Re: xfs: Assertion failed in xfs_ag_resv_init()

[Date Prev][Date Next][Thread Prev][Thread Next][Date Index][Thread Index]

 



On Thu, May 02, 18:52, Greg Kroah-Hartman wrote
> On Thu, May 02, 2019 at 05:27:36PM +0200, Andre Noll wrote:
> > On Thu, May 02, 16:10, Greg Kroah-Hartman wrote
> > > Ok, then how about we hold off on this patch for 4.9.y then.  "no one"
> > > should be using 4.9.y in a "server system" anymore, unless you happen to
> > > have an enterprise kernel based on it.  So we should be fine as the
> > > users of the older kernels don't run xfs.
> > 
> > Well, we do run xfs on top of bcache on vanilla 4.9 kernels on a few
> > dozen production servers here. Mainly because we ran into all sorts
> > of issues with newer kernels (not necessary related to xfs). 4.9,
> > OTOH, appears to be rock solid for our workload.
> 
> Great, but what is wrong with 4.14.y or better yet, 4.19.y?  Do those
> also work for your workload?  If not, we should fix that, and soon :)

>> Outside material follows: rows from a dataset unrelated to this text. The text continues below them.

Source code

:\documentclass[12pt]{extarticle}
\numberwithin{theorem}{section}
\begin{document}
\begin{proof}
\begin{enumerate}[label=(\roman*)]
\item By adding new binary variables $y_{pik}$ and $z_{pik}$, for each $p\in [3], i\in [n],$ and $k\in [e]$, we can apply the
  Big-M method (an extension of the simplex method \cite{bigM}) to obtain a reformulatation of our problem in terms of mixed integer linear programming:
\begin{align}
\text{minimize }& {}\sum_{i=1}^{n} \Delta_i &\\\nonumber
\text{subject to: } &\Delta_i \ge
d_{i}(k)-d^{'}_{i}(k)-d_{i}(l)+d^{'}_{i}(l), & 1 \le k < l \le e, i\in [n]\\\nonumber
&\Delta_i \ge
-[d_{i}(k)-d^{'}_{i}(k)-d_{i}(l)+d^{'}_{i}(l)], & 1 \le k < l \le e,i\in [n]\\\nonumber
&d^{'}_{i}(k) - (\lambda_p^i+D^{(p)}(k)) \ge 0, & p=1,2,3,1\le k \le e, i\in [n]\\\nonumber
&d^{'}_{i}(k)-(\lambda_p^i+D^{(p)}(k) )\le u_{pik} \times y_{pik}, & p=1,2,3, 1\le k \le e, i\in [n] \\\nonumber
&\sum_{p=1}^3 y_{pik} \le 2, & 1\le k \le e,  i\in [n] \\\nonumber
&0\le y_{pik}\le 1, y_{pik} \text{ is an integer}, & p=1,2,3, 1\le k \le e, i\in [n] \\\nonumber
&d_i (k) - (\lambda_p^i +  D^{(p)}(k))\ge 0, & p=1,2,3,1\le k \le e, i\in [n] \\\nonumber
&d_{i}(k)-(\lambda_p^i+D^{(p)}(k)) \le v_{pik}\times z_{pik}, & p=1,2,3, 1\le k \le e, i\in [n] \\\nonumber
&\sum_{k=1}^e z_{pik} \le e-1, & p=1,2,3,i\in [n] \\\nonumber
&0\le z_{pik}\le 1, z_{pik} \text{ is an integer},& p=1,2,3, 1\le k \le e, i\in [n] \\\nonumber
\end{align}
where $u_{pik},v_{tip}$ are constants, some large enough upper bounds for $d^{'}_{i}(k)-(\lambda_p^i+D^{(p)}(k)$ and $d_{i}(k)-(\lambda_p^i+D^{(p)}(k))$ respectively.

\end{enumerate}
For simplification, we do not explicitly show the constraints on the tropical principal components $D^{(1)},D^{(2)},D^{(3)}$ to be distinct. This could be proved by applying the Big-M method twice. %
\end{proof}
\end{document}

Some months ago we tried 4.14 and it was a real disaster: random
crashes with nothing in the logs on the file servers and unkillable
hung processes on the compute machines. The thing is, I can't afford
an extended downtime of these production systems, or test patches, or
enable debugging options which slow down the systems too much. Also,
10 of the compute nodes load the nvidia module, so all bets are off
anyway. But we've seen the hung processes also on the non-gpu nodes
where the nvidia module is not loaded.

As for 4.19, xfs on bcache was broken until a couple of weeks
ago. Meanwhile the fix (e578f90d8a9c) went in, so I benchmarked 4.19.x
on one system briefly. To my surprise the results were *worse* than
with 4.9. This seems to be another cache bypass issue, but I need to
have a closer look, and more reliable numbers.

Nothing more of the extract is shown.